Copy each line below that has "Aggregating".

╭─ Excerpted data

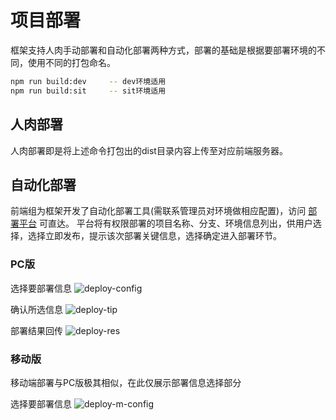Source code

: # 项目部署

框架支持人肉手动部署和自动化部署两种方式，部署的基础是根据要部署环境的不同，使用不同的打包命名。

```bash
npm run build:dev     -- dev环境适用
npm run build:sit     -- sit环境适用
```

## 人肉部署

人肉部署即是将上述命令打包出的dist目录内容上传至对应前端服务器。


## 自动化部署

前端组为框架开发了自动化部署工具(需联系管理员对环境做相应配置)，访问 [部署平台](http://indora.dev.cmft.com) 可直达。
平台将有权限部署的项目名称、分支、环境信息列出，供用户选择，选择立即发布，提示该次部署关键信息，选择确定进入部署环节。

### PC版

选择要部署信息
![deploy-config](img/deploy-config.png ':size=300x300')

确认所选信息
![deploy-tip](img/deploy-tip.png ':size=300x300')

部署结果回传
![deploy-res](img/deploy-res.png ':size=300x300')

### 移动版

移动端部署与PC版极其相似，在此仅展示部署信息选择部分

选择要部署信息
![deploy-m-config](img/deploy-m-config.png ':size=300x300')

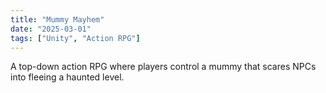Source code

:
 ```yaml
---
title: "Mummy Mayhem"
date: "2025-03-01"
tags: ["Unity", "Action RPG"]
---
```


A top-down action RPG where players control a mummy that scares NPCs into fleeing a haunted level.
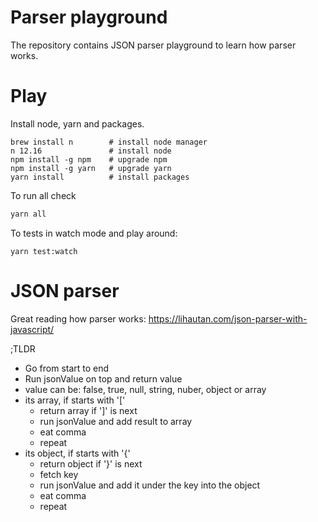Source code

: # Parser playground

The repository contains JSON parser playground to learn how parser works.

# Play

Install node, yarn and packages.

```
brew install n        # install node manager
n 12.16               # install node
npm install -g npm    # upgrade npm
npm install -g yarn   # upgrade yarn
yarn install          # install packages
```

To run all check

```bash
yarn all
```

To tests in watch mode and play around:

```
yarn test:watch
```


# JSON parser

Great reading how parser works: https://lihautan.com/json-parser-with-javascript/

;TLDR

* Go from start to end
* Run jsonValue on top and return value
* value can be: false, true, null, string, nuber, object or array
* its array, if starts with '['
  * return array if ']' is next 
  * run jsonValue and add result to array
  * eat comma
  * repeat
* its object, if starts with '{'
  * return object if '}' is next 
  * fetch key
  * run jsonValue and add it under the key into the object 
  * eat comma
  * repeat
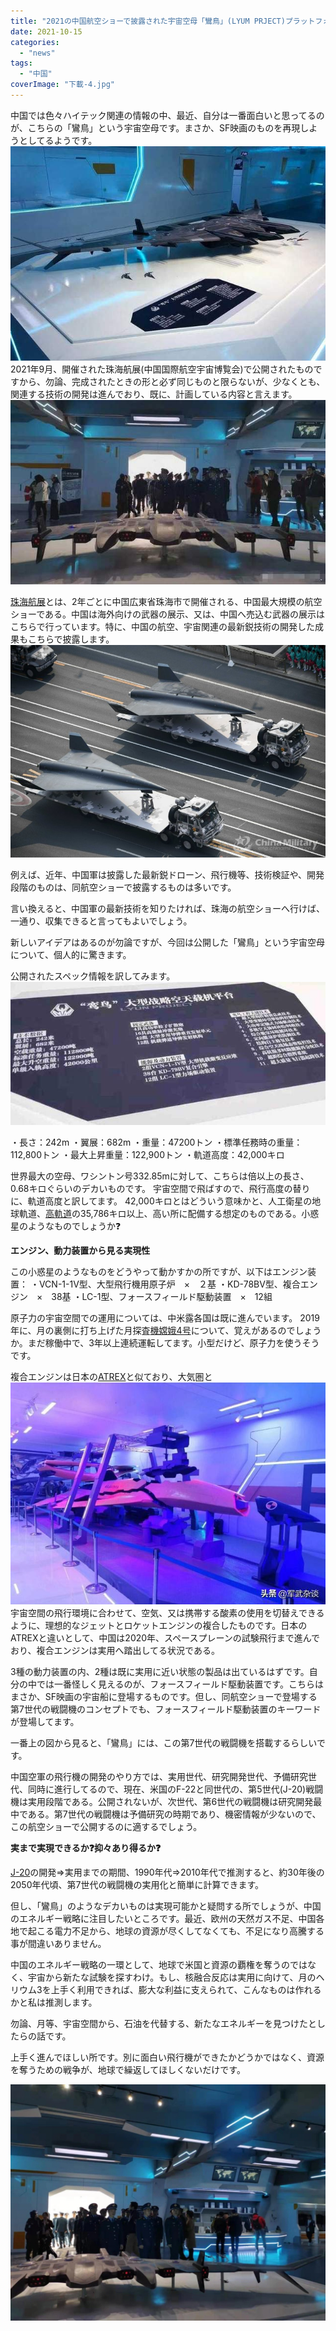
 ```yaml
---
title: "2021の中国航空ショーで披露された宇宙空母「鸞鳥」(LYUM PRJECT)プラットフォーム、実現性は❓"
date: 2021-10-15
categories: 
  - "news"
tags: 
  - "中国"
coverImage: "下載-4.jpg"
---
```


中国では色々ハイテック関連の情報の中、最近、自分は一番面白いと思ってるのが、こちらの「鸞鳥」という宇宙空母です。まさか、SF映画のものを再現しようとしてるようです。![](images/8ad2f91fc79448caa8123238bb74fbb8.jpeg) 2021年9月、開催された珠海航展(中国国際航空宇宙博覧会)で公開されたものですから、勿論、完成されたときの形と必ず同じものと限らないが、少なくとも、関連する技術の開発は進んでおり、既に、計画している内容と言えます。![](images/01cf4ad67dbe4671a04d97afbe013df4.jpeg)

[珠海航展](https://ja.wikipedia.org/wiki/%E4%B8%AD%E5%9B%BD%E5%9B%BD%E9%9A%9B%E8%88%AA%E7%A9%BA%E5%AE%87%E5%AE%99%E5%8D%9A%E8%A6%A7%E4%BC%9A)とは、2年ごとに中国広東省珠海市で開催される、中国最大規模の航空ショーである。中国は海外向けの武器の展示、又は、中国へ売込む武器の展示はこちらで行っています。特に、中国の航空、宇宙関連の最新鋭技術の開発した成果もこちらで披露します。![](images/EGK3rNDVAAADlmW.jpg)

例えば、近年、中国軍は披露した最新鋭ドローン、飛行機等、技術検証や、開発段階のものは、同航空ショーで披露するものは多いです。

言い換えると、中国軍の最新技術を知りたければ、珠海の航空ショーへ行けば、一通り、収集できると言ってもよいでしょう。

新しいアイデアはあるのが勿論ですが、今回は公開した「鸞鳥」という宇宙空母について、個人的に驚きます。

公開されたスペック情報を訳してみます。![](images/3932460c6789489fa1591f22fc868c01.jpeg)

・長さ：242m ・翼展：682m ・重量：47200トン ・標準任務時の重量：112,800トン ・最大上昇重量：122,900トン ・軌道高度：42,000キロ

世界最大の空母、ワシントン号332.85mに対して、こちらは倍以上の長さ、0.68キロぐらいのデカいものです。 宇宙空間で飛ばすので、飛行高度の替りに、軌道高度と訳してます。 42,000キロとはどういう意味かと、人工衛星の地球軌道、[高軌道](https://ja.wikipedia.org/wiki/%E9%AB%98%E8%BB%8C%E9%81%93)の35,786キロ以上、高い所に配備する想定のものである。小惑星のようなものでしょうか❓

**エンジン、動力装置から見る実現性**

この小惑星のようなものをどうやって動かすかの所ですが、以下はエンジン装置： ・VCN-1-1V型、大型飛行機用原子炉　×　２基 ・KD-78BV型、複合エンジン　×　38基 ・LC-1型、フォースフィールド駆動装置　×　12組

原子力の宇宙空間での運用については、中米露各国は既に進んでいます。 2019年に、月の裏側に打ち上げた月探査[機嫦娥4号](https://ja.wikipedia.org/wiki/%E5%AB%A6%E5%A8%A54%E5%8F%B7)について、覚えがあるのでしょうか。まだ稼働中で、3年以上連続運転してます。小型だけど、原子力を使うそうです。

複合エンジンは日本の[ATREX](https://ja.wikipedia.org/wiki/ATREX)と似ており、大気圏と![](images/下載-4.jpg)宇宙空間の飛行環境に合わせて、空気、又は携帯する酸素の使用を切替えできるように、理想的なジェットとロケットエンジンの複合したものです。日本のATREXと違いとして、中国は2020年、スペースプレーンの試験飛行まで進んでおり、複合エンジンは実用へ踏出してる状況である。

3種の動力装置の内、2種は既に実用に近い状態の製品は出ているはずです。自分の中では一番怪しく見えるのが、フォースフィールド駆動装置です。こちらはまさか、SF映画の宇宙船に登場するものです。但し、同航空ショーで登場する第7世代の戦闘機のコンセプトでも、フォースフィールド駆動装置のキーワードが登場してます。

一番上の図から見ると、「鸞鳥」には、この第7世代の戦闘機を搭載するらしいです。

中国空軍の飛行機の開発のやり方では、実用世代、研究開発世代、予備研究世代、同時に進行してるので、現在、米国のF-22と同世代の、第5世代(J-20)戦闘機は実用段階である。公開されないが、次世代、第6世代の戦闘機は研究開発最中である。第7世代の戦闘機は予備研究の時期であり、機密情報が少ないので、この航空ショーで公開するのに適するでしょう。

**実まで実現できるか❓抑々あり得るか❓**

[J-20](https://ja.wikipedia.org/wiki/J-20_\(%E6%88%A6%E9%97%98%E6%A9%9F\))の開発⇒実用までの期間、1990年代⇒2010年代で推測すると、約30年後の2050年代頃、第7世代の戦闘機の実用化と簡単に計算できます。

但し、「鸞鳥」のようなデカいものは実現可能かと疑問する所でしょうが、中国のエネルギー戦略に注目したいところです。最近、欧州の天然ガス不足、中国各地で起こる電力不足から、地球の資源が尽くしてなくても、不足になり高騰する事が間違いありません。

中国のエネルギー戦略の一環として、地球で米国と資源の覇権を奪うのではなく、宇宙から新たな試験を探すわけ。もし、核融合反応は実用に向けて、月のヘリウム3を上手く利用できれば、膨大な利益に支えられて、こんなものは作れるかと私は推測します。

勿論、月等、宇宙空間から、石油を代替する、新たなエネルギーを見つけたとしたらの話です。

上手く進んでほしい所です。別に面白い飛行機ができたかどうかではなく、資源を奪うための戦争が、地球で繰返してほしくないだけです。

![](images/EHSj4l7UEAIlajg.jpg)
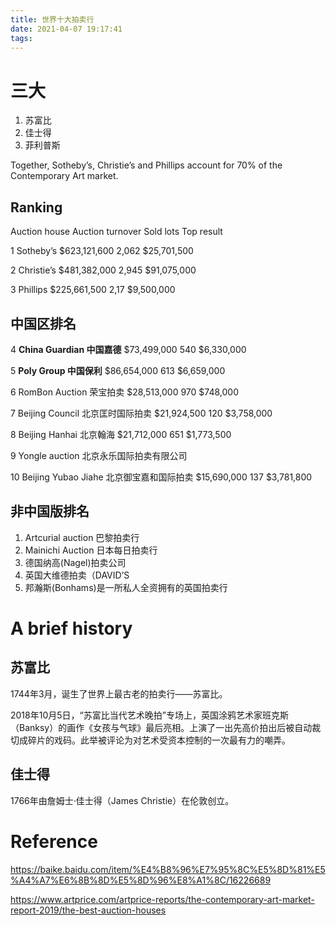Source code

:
 ```yaml
---
title: 世界十大拍卖行
date: 2021-04-07 19:17:41
tags:
---
```


# 三大

1. 苏富比
2. 佳士得
3. 菲利普斯

Together, Sotheby’s, Christie’s and Phillips account for 70% of the Contemporary Art market.

## Ranking

Auction house	Auction turnover	Sold lots	Top result

1	Sotheby’s	$623,121,600	2,062	$25,701,500

2	Christie’s	$481,382,000	2,945	$91,075,000

3	Phillips	$225,661,500	2,17	$9,500,000

## 中国区排名

4	**China Guardian 中国嘉德**	$73,499,000	540	$6,330,000

5	**Poly Group 中国保利**	$86,654,000	613	$6,659,000

6	RomBon Auction 荣宝拍卖 $28,513,000	970	$748,000

7	Beijing Council	北京匡时国际拍卖 $21,924,500	120	$3,758,000

8	Beijing Hanhai 
北京翰海 $21,712,000	651	$1,773,500

9	Yongle auction 北京永乐国际拍卖有限公司

10	Beijing Yubao Jiahe 北京御宝嘉和国际拍卖 $15,690,000	137	$3,781,800

## 非中国版排名

1. Artcurial auction 巴黎拍卖行
1. Mainichi Auction 日本每日拍卖行
1. 德国纳高(Nagel)拍卖公司
1. 英国大维德拍卖（DAVID’S
1. 邦瀚斯(Bonhams)是一所私人全资拥有的英国拍卖行

# A brief history

## 苏富比

1744年3月，诞生了世界上最古老的拍卖行——苏富比。

2018年10月5日，“苏富比当代艺术晚拍”专场上，英国涂鸦艺术家班克斯（Banksy）的画作《女孩与气球》最后亮相。上演了一出先高价拍出后被自动裁切成碎片的戏码。此举被评论为对艺术受资本控制的一次最有力的嘲弄。

## 佳士得

1766年由詹姆士·佳士得（James Christie）在伦敦创立。

# Reference

https://baike.baidu.com/item/%E4%B8%96%E7%95%8C%E5%8D%81%E5%A4%A7%E6%8B%8D%E5%8D%96%E8%A1%8C/16226689

https://www.artprice.com/artprice-reports/the-contemporary-art-market-report-2019/the-best-auction-houses
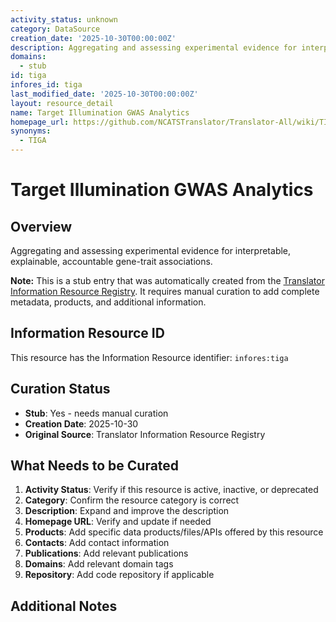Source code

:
 ```yaml
---
activity_status: unknown
category: DataSource
creation_date: '2025-10-30T00:00:00Z'
description: Aggregating and assessing experimental evidence for interpretable, explainable, accountable gene-trait associations.
domains:
  - stub
id: tiga
infores_id: tiga
last_modified_date: '2025-10-30T00:00:00Z'
layout: resource_detail
name: Target Illumination GWAS Analytics
homepage_url: https://github.com/NCATSTranslator/Translator-All/wiki/TIGA
synonyms:
  - TIGA
---
```


# Target Illumination GWAS Analytics

## Overview

Aggregating and assessing experimental evidence for interpretable, explainable, accountable gene-trait associations.

**Note:** This is a stub entry that was automatically created from the [Translator Information Resource Registry](https://biolink.github.io/information-resource-registry/). It requires manual curation to add complete metadata, products, and additional information.

## Information Resource ID

This resource has the Information Resource identifier: `infores:tiga`

## Curation Status

- **Stub**: Yes - needs manual curation
- **Creation Date**: 2025-10-30
- **Original Source**: Translator Information Resource Registry

## What Needs to be Curated

1. **Activity Status**: Verify if this resource is active, inactive, or deprecated
2. **Category**: Confirm the resource category is correct
3. **Description**: Expand and improve the description
4. **Homepage URL**: Verify and update if needed
5. **Products**: Add specific data products/files/APIs offered by this resource
6. **Contacts**: Add contact information
7. **Publications**: Add relevant publications
8. **Domains**: Add relevant domain tags
9. **Repository**: Add code repository if applicable

## Additional Notes
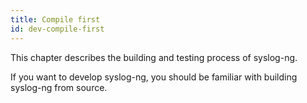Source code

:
 ```yaml
---
title: Compile first
id: dev-compile-first
---
```


This chapter describes the building and testing process of syslog-ng.

If you want to develop syslog-ng, you should be familiar with building syslog-ng
from source.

╰─

— Exercise solution —
description: Aggregating and assessing experimental evidence for interpretable, explainable, accountable gene-trait associations.
Aggregating and assessing experimental evidence for interpretable, explainable, accountable gene-trait associations.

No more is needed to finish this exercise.